"""
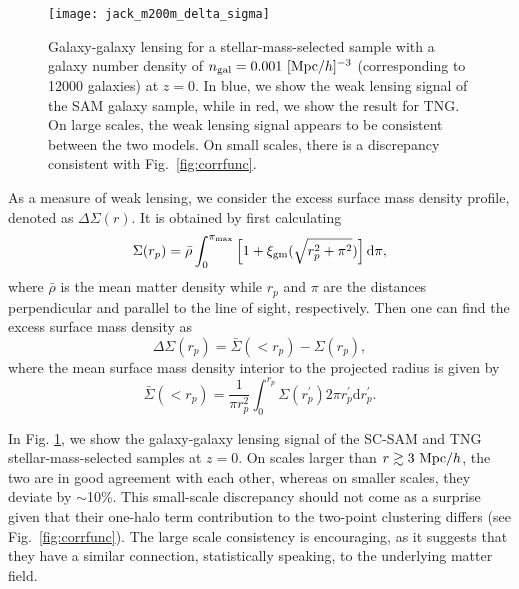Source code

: \documentclass[fleqn,usenatbib]{mnras}
\newcommand{\rss}[1]{\textcolor{purple}{(rss: #1)}}
\begin{document}
\begin{figure}
\centering  
\texttt{[image: jack\_m200m\_delta\_sigma]}
\caption{Galaxy-galaxy lensing for a stellar-mass-selected sample with a galaxy number density of $n_{\rm gal} = 0.001 \ [{\rm Mpc}/h]^{-3}$ (corresponding to 12000 galaxies) at $z = 0$. In blue, we show the weak lensing signal of the SAM galaxy sample, while in red, we show the result for TNG. On large scales, the weak lensing signal appears to be consistent between the two models. On small scales, there is a discrepancy consistent with Fig.~\ref{fig:corrfunc}.}
\label{fig:gal_lens}
\end{figure}

As a measure of weak lensing, we consider the excess surface mass density profile, denoted as $\Delta \Sigma (r)$. It is obtained by first calculating
\begin{equation}
\Sigma(r_p) = \bar{\rho}\int_0^{\pi_{\rm max}} \left[1+\xi_{\rm gm}(\sqrt{r_p^2+\pi^2}) \right]\mathrm{d}\pi,
\end{equation}
where $\bar \rho$ is the mean matter density while $r_p$ and $\pi$ are the distances perpendicular and parallel to the line of sight, respectively. Then one can find the excess surface mass density as 
\begin{equation}
\Delta\Sigma(r_p) = \bar{\Sigma}(<r_p) - \Sigma(r_p),
\end{equation}
where the mean surface mass density interior to the projected radius is given by
\begin{equation}
\bar{\Sigma}(<r_p) = \frac{1}{\pi r_p^2}\int_0^{r_p}\Sigma(r_p^{\prime})2\pi r_p^{\prime} \mathrm{d}r_p^{\prime}.
\end{equation}

In Fig. \ref{fig:gal_lens}, we show the galaxy-galaxy lensing signal of the SC-SAM and TNG stellar-mass-selected samples at $z = 0$. On scales larger than $r \gtrsim 3 \ {\rm Mpc}/h$, the two are in good agreement with each other, whereas on smaller scales, they deviate by $\sim$10\%. This small-scale discrepancy should not come as a surprise given that their one-halo term contribution to the two-point clustering differs (see Fig.~\ref{fig:corrfunc}). The large scale consistency is encouraging, as it suggests that they have a similar connection, statistically speaking, to the underlying matter field. 
\end{document}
"""
> _Your assignment_:
Using the listing, count the lines where the word "excess" appears and reply with only that number.

> _Answer section_:
2